Boomers Targeted in New Waistline Scare
(Celebrate. If you’re older, fat’s not a problem.)

Skin care for natural, radiant baby boomers
(Formulated to work only on people 42 to 60.)

For baby boomers, joint replacement hip surgery
(I wonder what that surgery was my mother had 30 years ago?)

Baby Boomers Need to Care for Shoulders
(Everyone knows people born before 1946 have excellent shoulders.)

Baby boomers are big targets for fraud
(Older people, however, are too smart to be taken in by con men.)

Boomers' past sunburns could mean present cancer
(You already knew that sunburns weren’t possible before the depletion of the ozone layer. Right?)

New, tiny hearing aid helps baby boomers
(To hell with older folks; they can just live with being deaf.)

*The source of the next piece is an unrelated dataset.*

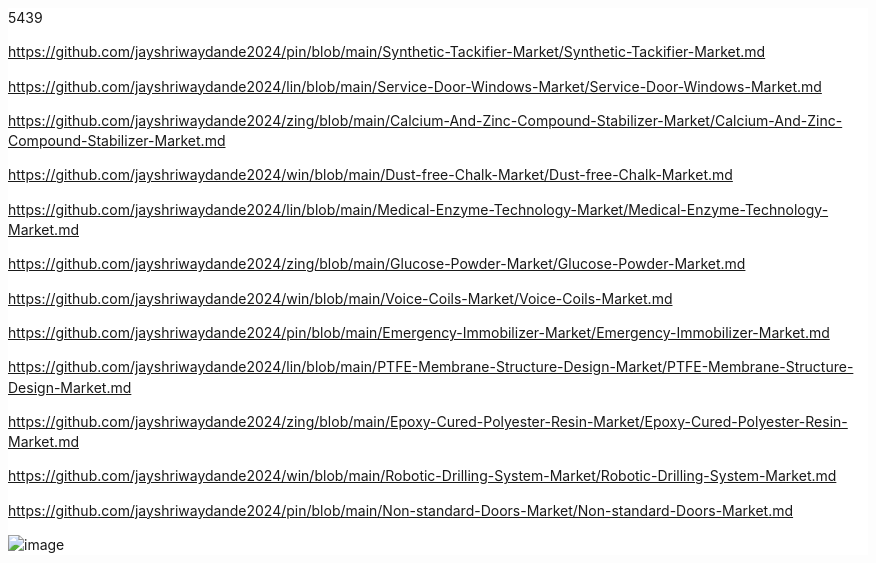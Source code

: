 5439</p><p><a href="https://github.com/jayshriwaydande2024/pin/blob/main/Synthetic-Tackifier-Market/Synthetic-Tackifier-Market.md">https://github.com/jayshriwaydande2024/pin/blob/main/Synthetic-Tackifier-Market/Synthetic-Tackifier-Market.md</a></p><p><a href="https://github.com/jayshriwaydande2024/lin/blob/main/Service-Door-Windows-Market/Service-Door-Windows-Market.md">https://github.com/jayshriwaydande2024/lin/blob/main/Service-Door-Windows-Market/Service-Door-Windows-Market.md</a></p><p><a href="https://github.com/jayshriwaydande2024/zing/blob/main/Calcium-And-Zinc-Compound-Stabilizer-Market/Calcium-And-Zinc-Compound-Stabilizer-Market.md">https://github.com/jayshriwaydande2024/zing/blob/main/Calcium-And-Zinc-Compound-Stabilizer-Market/Calcium-And-Zinc-Compound-Stabilizer-Market.md</a></p><p><a href="https://github.com/jayshriwaydande2024/win/blob/main/Dust-free-Chalk-Market/Dust-free-Chalk-Market.md">https://github.com/jayshriwaydande2024/win/blob/main/Dust-free-Chalk-Market/Dust-free-Chalk-Market.md</a></p><p><a href="https://github.com/jayshriwaydande2024/lin/blob/main/Medical-Enzyme-Technology-Market/Medical-Enzyme-Technology-Market.md">https://github.com/jayshriwaydande2024/lin/blob/main/Medical-Enzyme-Technology-Market/Medical-Enzyme-Technology-Market.md</a></p><p><a href="https://github.com/jayshriwaydande2024/zing/blob/main/Glucose-Powder-Market/Glucose-Powder-Market.md">https://github.com/jayshriwaydande2024/zing/blob/main/Glucose-Powder-Market/Glucose-Powder-Market.md</a></p><p><a href="https://github.com/jayshriwaydande2024/win/blob/main/Voice-Coils-Market/Voice-Coils-Market.md">https://github.com/jayshriwaydande2024/win/blob/main/Voice-Coils-Market/Voice-Coils-Market.md</a></p><p><a href="https://github.com/jayshriwaydande2024/pin/blob/main/Emergency-Immobilizer-Market/Emergency-Immobilizer-Market.md">https://github.com/jayshriwaydande2024/pin/blob/main/Emergency-Immobilizer-Market/Emergency-Immobilizer-Market.md</a></p><p><a href="https://github.com/jayshriwaydande2024/lin/blob/main/PTFE-Membrane-Structure-Design-Market/PTFE-Membrane-Structure-Design-Market.md">https://github.com/jayshriwaydande2024/lin/blob/main/PTFE-Membrane-Structure-Design-Market/PTFE-Membrane-Structure-Design-Market.md</a></p><p><a href="https://github.com/jayshriwaydande2024/zing/blob/main/Epoxy-Cured-Polyester-Resin-Market/Epoxy-Cured-Polyester-Resin-Market.md">https://github.com/jayshriwaydande2024/zing/blob/main/Epoxy-Cured-Polyester-Resin-Market/Epoxy-Cured-Polyester-Resin-Market.md</a></p><p><a href="https://github.com/jayshriwaydande2024/win/blob/main/Robotic-Drilling-System-Market/Robotic-Drilling-System-Market.md">https://github.com/jayshriwaydande2024/win/blob/main/Robotic-Drilling-System-Market/Robotic-Drilling-System-Market.md</a></p><p><a href="https://github.com/jayshriwaydande2024/pin/blob/main/Non-standard-Doors-Market/Non-standard-Doors-Market.md">https://github.com/jayshriwaydande2024/pin/blob/main/Non-standard-Doors-Market/Non-standard-Doors-Market.md</a></p>
![image](https://github.com/user-attachments/assets/1456f814-a7fc-48ba-bdd7-890ed7c6bd96)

That is not to say there aren’t stories legitimately specific to baby boomers, such as these:

  • Nursing Shortage Reaches New Heights as Baby Boomers Retire
  • Baby boomers scoop up products that promise to help turn back time
  • Museum exhibit caters to memories of Baby Boomers
  • Baby Boomers Brace for Retirement
  • Gen X dads more involved than baby boomers before them

But more often than not, media writers and marketers substitute the phrase “baby boomers” when they mean “elders” (I would even settle for “seniors”), effectively rendering 46 million Americans older than 60 invisible. It is a form of ageism and whenever one of those headlines turns up, I think, “What am I? Chopped liver? Is there something wrong with my money?”

And that’s what baffles me: that corporations would cut out 46 million people from their potential revenue pie. I may be more extreme than some, but I don’t buy the products of companies that target only baby boomers in their advertising.

Words are the stock in trade of the people who create these stories and marketing materials and they are failing at their jobs. I don’t believe it’s deliberate. It’s laziness; easier to use that cute phrase someone thought up for the post-World War II generation than actually think about what they are writing. But the results are as insidious as intentional ageism.

As we frequently repeat here, language is a powerful tool. Every time it is used to demean, belittle or in this case, exclude a person or group, someone loses. It reinforces acceptance of prejudice and bigotry, and nothing gets better from that.